04 December 2012

A big surprise, the French, and marijuana

Alors, qu'est-ce qui s'est passé in the life of Mademoiselle Melle this week, I hear you all ask eagerly. Because of course you all flit between languages mid-sentence. Well you're not the only ones. Despite being oh so far from being able to speak French well, little phrases keep popping into my English speech and it takes me a good few seconds to remember the English equivalent. I'm yet to decide whether this is a good thing or a bad thing.

Anyway, the answer to the initial question is 'not much to be honest'. But I feel obliged to write another post, so I shall rack my brain to think of something vaguely interesting I can tell you...

Of course, how could I let it slip. Last Tuesday evening, after having returned home from a petite soirée at Anne-Lise's house with some colleagues (which was lovely for her to organise in my honour even if most of the conversation went in one ear and out the other), I had a telephone call. Dun dun duunnnnnn. Gripping story so far, I know. The little screen on my back-to-basics French mobile informed me it was my dear boyfriend wishing to speak to me. After accepting the call and saying the standard 'hello, how are you', the conversation went a little like this.
Rob: In 10 seconds I'm going to ring on your doorbell.
Me: Haha Rob you're hilarious.
Rob: No, seriously, I'm outside your flat in Melle.
OK so I may have romanticised it a little bit, but the gist remains the same. My boyfriend flew across the channel to La Rochelle, took the train to Niort, and the bus to Melle, to come and surprise me. Aww isn't he cute?!

So that's the main news of my week. He was here for 2 nights and it was lovely.

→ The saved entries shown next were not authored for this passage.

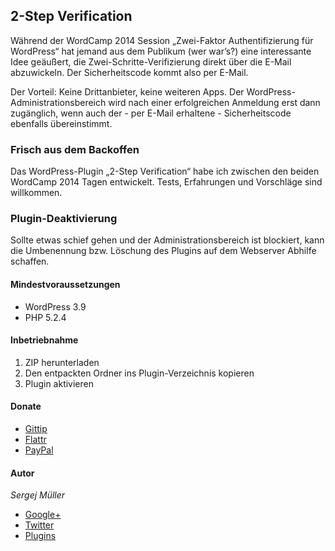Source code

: ## 2-Step Verification


Während der WordCamp 2014 Session „Zwei-Faktor Authentifizierung für WordPress“ hat jemand aus dem Publikum (wer war’s?) eine interessante Idee geäußert, die Zwei-Schritte-Verifizierung direkt über die E-Mail abzuwickeln. Der Sicherheitscode kommt also per E-Mail.

Der Vorteil: Keine Drittanbieter, keine weiteren Apps. Der WordPress-Administrationsbereich wird nach einer erfolgreichen Anmeldung erst dann zugänglich, wenn auch der - per E-Mail erhaltene - Sicherheitscode ebenfalls übereinstimmt.


### Frisch aus dem Backoffen

Das WordPress-Plugin „2-Step Verification“ habe ich zwischen den beiden WordCamp 2014 Tagen entwickelt. Tests, Erfahrungen und Vorschläge sind willkommen.


### Plugin-Deaktivierung

Sollte etwas schief gehen und der Administrationsbereich ist blockiert, kann die Umbenennung bzw. Löschung des Plugins auf dem Webserver Abhilfe schaffen.


#### Mindestvoraussetzungen

* WordPress 3.9
* PHP 5.2.4


#### Inbetriebnahme

1. ZIP herunterladen
2. Den entpackten Ordner ins Plugin-Verzeichnis kopieren
3. Plugin aktivieren


#### Donate

* [Gittip](https://www.gittip.com/sergejmueller/)
* [Flattr](https://flattr.com/submit/auto?user_id=sergej.mueller&url=https%3A%2F%2Fgithub.com%2Fsergejmueller%2Fwp-blacklist-updater)
* [PayPal](https://www.paypal.com/cgi-bin/webscr?cmd=_s-xclick&amp;hosted_button_id=5RDDW9FEHGLG6)


#### Autor

*Sergej Müller*
* [Google+](https://plus.google.com/110569673423509816572?rel=author)
* [Twitter](https://twitter.com/wpSEO)
* [Plugins](http://wpcoder.de)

I was quite ecstatic to learn from Mike that Melle turned it's Christmas lights on on Friday. Perhaps it was because I had seen Paris' lights the previous weekend, or the fact that in my head I had turned Melle into a winter wonderland with snow, glitter and Christmas music falling from the sky, but my expectations were in hindsight a bit high. In reality it's quite endearingly undramatic. None of the lights match, and there seems to be no logic as to where they've been placed. So I've made up for it by blasting Smooth Christmas Radio out my laptop 24/7.


Pretty lights in Melle, just a shame this is the only one of its kind...

What else? My suspicion that the French are a rather odd race has been reinforced. I was pleasantly eating my lunch in the cantine last Tuesday, as usual not really knowing what it was but enjoying it nonetheless. I then heard the other teachers discussing what it was. "C'est la joue de quelque chose..." "Joue de raie, je croix".

I suddenly chipped in by demanding "JOUE??!?" ('Joue' means 'cheek'. -- yeah, see, now you get my shock/horror). Not having been taught a wide variety of animals in French other than the standard pig, cow, budgie and guinea-pig, I had to ask what 'raie' was in English. Anne-Lise, an English teacher, didn't know, so we had to ask Domie, the other English teacher. "Oh", she said, "it's the same in English I think, 'ray'".

Ray? I've never heard of 'ray' bef-- Oh, STINGRAY?! I had just eaten Stingray Cheek it seemed. And I thought I was eating chicken. Having eaten rabbit the previous week, which appeared to have its eyeballs still intact, I shouldn't really have been so surprised...

But really, les Français? Is that really necessary? Chicken, beef, pork or lamb are perfectly sufficient for school dinners.

One of my classes last week was vaguely amusing. I decided to make the pupils at the lycée have a debate on the legalization of cannabis, as I figured it would be of interest to them judging by its pertinence amongst that age group in France. Needless to say, all they boys wanted to argue 'for' the drug's legalization, and I pretty much had to play devil's advocate the whole time. After turning my back for a few minutes, I returned to the 'for' table to find a guy casually emptying a load of weed from inside his mobile phone onto the table. 'You're meant to be talking about marijuana, not smoking it', I said in my raised teacher-like voice. And teacher-like it must have been, as he just wiped it into the bin. The fact that I wasn't particularly surprised by this incident perhaps shows that I am well settled into French life.